MongoDB is built for change, empowering our customers and our people to innovate at the speed of the market. They are seeking an experienced Senior Site Reliability Engineer to support, maintain, and grow the Atlas platform, ensuring a reliable and resilient multi-cloud environment.
Responsibilities:
- Support, maintain and grow the Atlas platform
- Design & build complex systems, operate with autonomy and act as owner for everything you do
- Provide expertise about running systems at scale, build new tooling and automation and perform essential maintenance of the Atlas fleet
- Participate in the development of a reliable and resilient multi-cloud platform that hosts business critical applications for a wide & varied range of customer applications
- Collaborate with service-owning teams to provide internal support, solve technical challenges and adapt or build tooling to solve novel use cases in a generic fashion
- Participate in a 24/7 on-call rotation to swiftly resolve issues related to any disruption of our customer facing Atlas fleet, ensuring minimal disruption and high availability
Requirements:
- 5+ years of experience running critical systems at scale
- Value efficiency in processes and operations, and display a preference for automation over manual processes ('allergic to ops work')
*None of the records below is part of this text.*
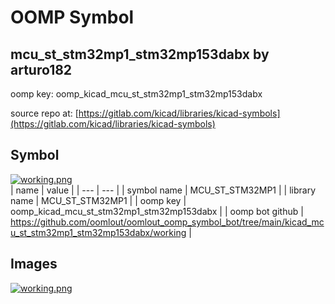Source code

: # OOMP Symbol  
## mcu_st_stm32mp1_stm32mp153dabx  by arturo182  
  
oomp key: oomp_kicad_mcu_st_stm32mp1_stm32mp153dabx  
  
source repo at: [https://gitlab.com/kicad/libraries/kicad-symbols](https://gitlab.com/kicad/libraries/kicad-symbols)  
## Symbol  
  
[![working.png](working_600.png)](working.png)  
| name | value | 
| --- | --- | 
| symbol name | MCU_ST_STM32MP1 | 
| library name | MCU_ST_STM32MP1 | 
| oomp key | oomp_kicad_mcu_st_stm32mp1_stm32mp153dabx | 
| oomp bot github | https://github.com/oomlout/oomlout_oomp_symbol_bot/tree/main/kicad_mcu_st_stm32mp1_stm32mp153dabx/working | 
## Images  
  
[![working.png](working_140.png)](working.png)  
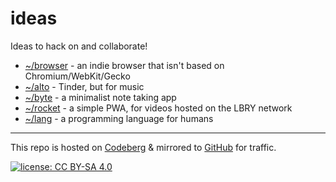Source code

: # ideas

Ideas to hack on and collaborate!

- [~/browser](https://codeberg.org/polarhive/ideas/src/branch/main/browser.md) - an indie browser that isn't based on Chromium/WebKit/Gecko
- [~/alto](https://codeberg.org/polarhive/ideas/src/branch/main/alto.md) - Tinder, but for music
- [~/byte](https://codeberg.org/polarhive/ideas/src/branch/main/byte.md) - a minimalist note taking app
- [~/rocket](https://codeberg.org/polarhive/ideas/src/branch/main/rocket.md) - a simple PWA, for videos hosted on the LBRY network
- [~/lang](https://codeberg.org/polarhive/ideas/src/branch/main/lang.md) - a programming language for humans

---
This repo is hosted on [Codeberg](https://polarhive.ml/ideas) & mirrored to [GitHub](https://polarhive.ml/github) for traffic.

[![license: CC BY-SA 4.0](https://polarhive.ml/assets/badges/cc-by-sa-4.svg)](https://creativecommons.org/licenses/by-sa/4.0/)
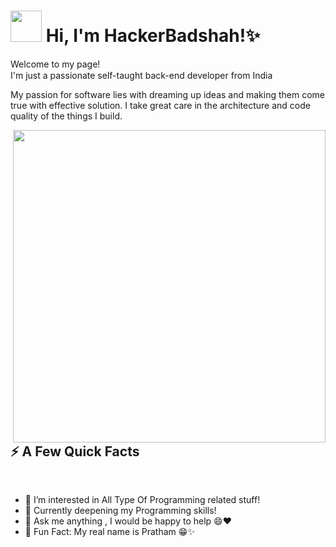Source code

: <h1><img src="https://emojis.slackmojis.com/emojis/images/1531849430/4246/blob-sunglasses.gif?1531849430" width="50"> Hi, I'm HackerBadshah!✨</h1>
<p>Welcome to my page!<br>I'm just a passionate self-taught back-end developer from India <img src="https://cdn-icons-png.flaticon.com/512/3909/3909444.png" width="15">
  
My passion for software lies with dreaming up ideas and making them come true with effective solution. I take great care in the architecture and code quality of the things I build.</p>
<img align="right" src="https://media3.giphy.com/media/Ah3zHH7hvsSB2/giphy.gif?cid=ecf05e47y8nrwgydyqs5567jct89k4nui911yvwxisv45jxg&rid=giphy.gif&ct=g" width="500"/>
<h2>⚡️ A Few Quick Facts</h2><br>

- 👀 I’m interested in All Type Of Programming related stuff!
- 🧐 Currently deepening my Programming skills!
- 💬 Ask me anything , I would be happy to help 😄❤️ 
- 🎉 Fun Fact: My real name is Pratham 😁✨


<!-- Living To Die, Dying To Live -->
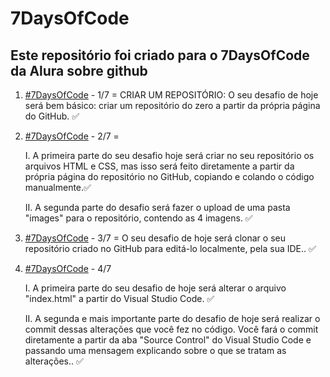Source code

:# 7DaysOfCode
## Este repositório foi criado para o 7DaysOfCode da Alura sobre github
  1. [#7DaysOfCode](https://7daysofcode.io/matricula/html-css) - 1/7 = CRIAR UM REPOSITÓRIO: O seu desafio de hoje será bem básico: criar um repositório do zero a partir da própria página do GitHub. ✅

  
  2. [#7DaysOfCode](https://7daysofcode.io/matricula/html-css) - 2/7 =    
          
       I. A primeira parte do seu desafio hoje será criar no seu repositório os arquivos HTML e CSS, mas isso será feito diretamente a partir da própria página do  repositório no GitHub, copiando e colando o código manualmente.✅
       
   
      II. A segunda parte do desafio será fazer o upload de uma pasta "images" para o repositório, contendo as 4 imagens. ✅

  3. [#7DaysOfCode](https://7daysofcode.io/matricula/html-css) - 3/7 = O seu desafio de hoje será clonar o seu repositório criado no GitHub para editá-lo localmente, pela sua IDE.. ✅  
  
  
  4. [#7DaysOfCode](https://7daysofcode.io/matricula/html-css) - 4/7
  
      I. A primeira parte do seu desafio de hoje será alterar o arquivo "index.html" a partir do Visual Studio Code. ✅
       
      II. A segunda e mais importante parte do desafio de hoje será realizar o commit dessas alterações que você fez no código. Você fará o commit diretamente a partir da aba "Source Control" do Visual Studio Code e passando uma mensagem explicando sobre o que se tratam as alterações.. ✅

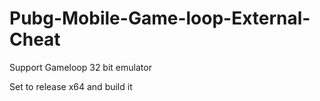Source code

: # Pubg-Mobile-Game-loop-External-Cheat

Support Gameloop 32 bit emulator 

Set to release x64 and build it 

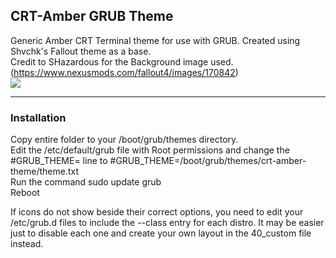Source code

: ## CRT-Amber GRUB Theme

Generic Amber CRT Terminal theme for use with GRUB. Created using Shvchk's Fallout theme as a base.  
Credit to SHazardous for the Background image used. (https://www.nexusmods.com/fallout4/images/170842)  
![](https://i.imgur.com/NWHYuAj.gif)  

---

### Installation

Copy entire folder to your /boot/grub/themes directory.  
Edit the /etc/default/grub file with Root permissions and change the #GRUB_THEME= line to #GRUB_THEME=/boot/grub/themes/crt-amber-theme/theme.txt  
Run the command sudo update grub  
Reboot

If icons do not show beside their correct options, you need to edit your /etc/grub.d files to include the --class entry for each distro. It may be easier just to disable each one and create your own layout in the 40_custom file instead.
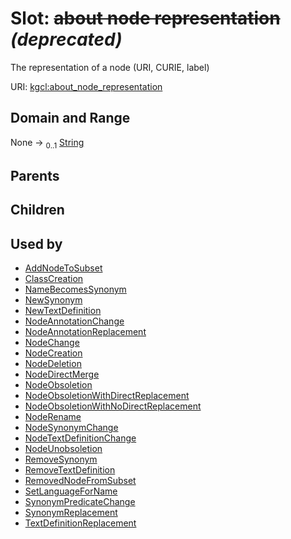 
# Slot: ~~about node representation~~ _(deprecated)_


The representation of a node (URI, CURIE, label)

URI: [kgcl:about_node_representation](http://w3id.org/kgcl/about_node_representation)


## Domain and Range

None &#8594;  <sub>0..1</sub> [String](types/String.md)

## Parents


## Children


## Used by

 * [AddNodeToSubset](AddNodeToSubset.md)
 * [ClassCreation](ClassCreation.md)
 * [NameBecomesSynonym](NameBecomesSynonym.md)
 * [NewSynonym](NewSynonym.md)
 * [NewTextDefinition](NewTextDefinition.md)
 * [NodeAnnotationChange](NodeAnnotationChange.md)
 * [NodeAnnotationReplacement](NodeAnnotationReplacement.md)
 * [NodeChange](NodeChange.md)
 * [NodeCreation](NodeCreation.md)
 * [NodeDeletion](NodeDeletion.md)
 * [NodeDirectMerge](NodeDirectMerge.md)
 * [NodeObsoletion](NodeObsoletion.md)
 * [NodeObsoletionWithDirectReplacement](NodeObsoletionWithDirectReplacement.md)
 * [NodeObsoletionWithNoDirectReplacement](NodeObsoletionWithNoDirectReplacement.md)
 * [NodeRename](NodeRename.md)
 * [NodeSynonymChange](NodeSynonymChange.md)
 * [NodeTextDefinitionChange](NodeTextDefinitionChange.md)
 * [NodeUnobsoletion](NodeUnobsoletion.md)
 * [RemoveSynonym](RemoveSynonym.md)
 * [RemoveTextDefinition](RemoveTextDefinition.md)
 * [RemovedNodeFromSubset](RemovedNodeFromSubset.md)
 * [SetLanguageForName](SetLanguageForName.md)
 * [SynonymPredicateChange](SynonymPredicateChange.md)
 * [SynonymReplacement](SynonymReplacement.md)
 * [TextDefinitionReplacement](TextDefinitionReplacement.md)
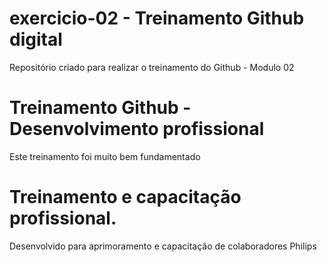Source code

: # exercicio-02 - Treinamento Github digital
Repositório criado para realizar o treinamento do Github - Modulo 02
# Treinamento Github - Desenvolvimento profissional
Este treinamento foi muito bem fundamentado 
# Treinamento e capacitação profissional.
Desenvolvido para aprimoramento e capacitação de colaboradores Philips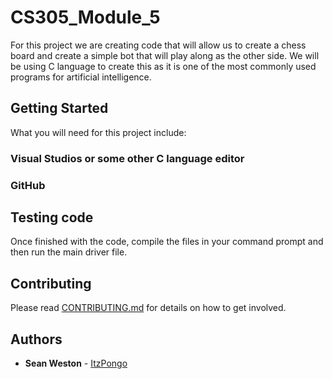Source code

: # CS305_Module_5

For this project we are creating code that will allow us to create a chess board and create a simple bot that will play along as the other side. We will be using C language to create this as it is one of the most commonly used programs for artificial intelligence.

## Getting Started

What you will need for this project include:

### Visual Studios or some other C language editor
### GitHub

## Testing code

Once finished with the code, compile the files in your command prompt and then run the main driver file.

## Contributing
Please read [CONTRIBUTING.md](CONTRIBUTING.md) for details on how to get involved.

## Authors
* **Sean Weston** - [ItzPongo](https://github.com/ItzPongo)
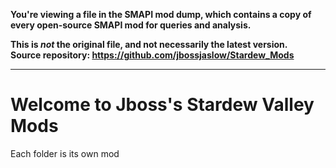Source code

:**You're viewing a file in the SMAPI mod dump, which contains a copy of every open-source SMAPI mod
for queries and analysis.**

**This is _not_ the original file, and not necessarily the latest version.**  
**Source repository: https://github.com/jbossjaslow/Stardew_Mods**

----

# Welcome to Jboss's Stardew Valley Mods

Each folder is its own mod
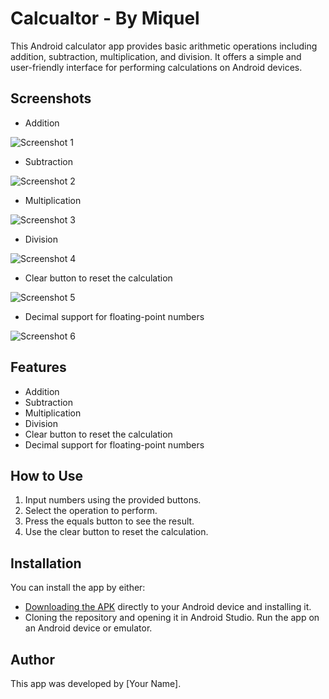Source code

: # Calcualtor - By Miquel
This Android calculator app provides basic arithmetic operations including addition, subtraction, multiplication, and division. It offers a simple and user-friendly interface for performing calculations on Android devices.

## Screenshots
- Addition
  
![Screenshot 1](Images/additon.png)

- Subtraction
  
![Screenshot 2](Images/subtraction.png)

- Multiplication
  
![Screenshot 3](Images/multiplication.png)

- Division
  
![Screenshot 4](Images/division.png)

- Clear button to reset the calculation
  
![Screenshot 5](Images/clear.png)

- Decimal support for floating-point numbers
  
![Screenshot 6](Images/decimal.png)




## Features

- Addition
- Subtraction
- Multiplication
- Division
- Clear button to reset the calculation
- Decimal support for floating-point numbers
  
## How to Use

1. Input numbers using the provided buttons.
2. Select the operation to perform.
3. Press the equals button to see the result.
4. Use the clear button to reset the calculation.

## Installation

You can install the app by either:
- [Downloading the APK](app-debug.apk) directly to your Android device and installing it.
- Cloning the repository and opening it in Android Studio. Run the app on an Android device or emulator.

## Author

This app was developed by [Your Name].



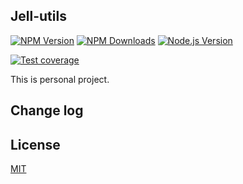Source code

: ## Jell-utils

[![NPM Version][npm-image]][npm-url]
[![NPM Downloads][downloads-image]][downloads-url]
[![Node.js Version][node-version-image]][node-version-url]

<!-- [![Build status][travis-image]][travis-url] -->

[![Test coverage][coveralls-image]][coveralls-url]

This is personal project.

## Change log

## License

[MIT](LICENSE)

[npm-image]: https://img.shields.io/npm/v/jell-utils.svg
[npm-url]: https://npmjs.org/package/jell-utils
[node-version-image]: https://img.shields.io/node/v/jell-utils.svg
[node-version-url]: https://nodejs.org/en/download/

<!-- [travis-image]: https://img.shields.io/travis/jellive/jell-utils/master.svg
[travis-url]: https://travis-ci.org/jellive/jell-utils -->

[coveralls-image]: https://img.shields.io/coveralls/jellive/jell-utils/master.svg
[coveralls-url]: https://coveralls.io/r/jellive/jell-utils?branch=master
[downloads-image]: https://img.shields.io/npm/dm/jell-utils.svg
[downloads-url]: https://npmjs.org/package/jell-utils
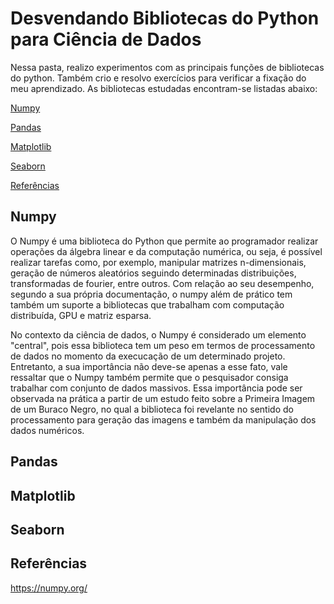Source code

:# Desvendando Bibliotecas do Python para Ciência de Dados

Nessa pasta, realizo experimentos com as principais funções de bibliotecas do python. Também crio e resolvo exercícios para verificar a fixação do meu aprendizado. As bibliotecas estudadas encontram-se listadas abaixo:

[Numpy](#introduction)

[Pandas](#introduction2)

[Matplotlib](#introduction3)

[Seaborn](#introduction4)

[Referências](#introduction5)

## Numpy <a name="introduction"></a>

O Numpy é uma biblioteca do Python que permite ao programador realizar operações da álgebra linear e da computação numérica, ou seja, é possível realizar tarefas como, por exemplo, manipular matrizes n-dimensionais, geração de números aleatórios seguindo determinadas distribuições, transformadas de fourier, entre outros. Com relação ao seu desempenho, segundo a sua própria documentação, o numpy além de prático tem também um suporte a bibliotecas que trabalham com computação distribuída, GPU e matriz esparsa.

No contexto da ciência de dados, o Numpy é considerado um elemento "central", pois essa biblioteca tem um peso em termos de processamento de dados no momento da execucação de um determinado projeto. Entretanto, a sua importância não deve-se apenas a esse fato, vale ressaltar que o Numpy também permite que o pesquisador consiga trabalhar com conjunto de dados massivos. Essa importância pode ser observada na prática a partir de um estudo feito sobre a Primeira Imagem de um Buraco Negro, no qual a biblioteca foi revelante no sentido do processamento para geração das imagens e também da manipulação dos dados numéricos.

## Pandas <a name="introduction2"></a>

## Matplotlib <a name="introduction3"></a>

## Seaborn <a name="introduction4"></a>

## Referências <a name="introduction5"></a>

https://numpy.org/

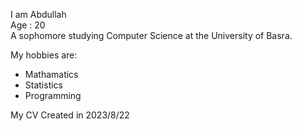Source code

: I am Abdullah <br> 
Age : 20 <br> 
A sophomore studying Computer Science at the University of Basra.<br>

My hobbies are: 
 * Mathamatics
 * Statistics
 * Programming 

My CV Created in 2023/8/22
- Be familiar with a major cloud provider (AWS, Azure, or GCP) and possess the ability to build and operate systems in a multi-cloud environment
- A strong understanding of how to run a large scale Linux environment, including low level fundamentals
- Firm grasp of at least one modern programming language, beyond basic scripting (Go, Ruby, Python)
- Solid understanding of web and network protocols and standards (HTTP, TLS, DNS, etc)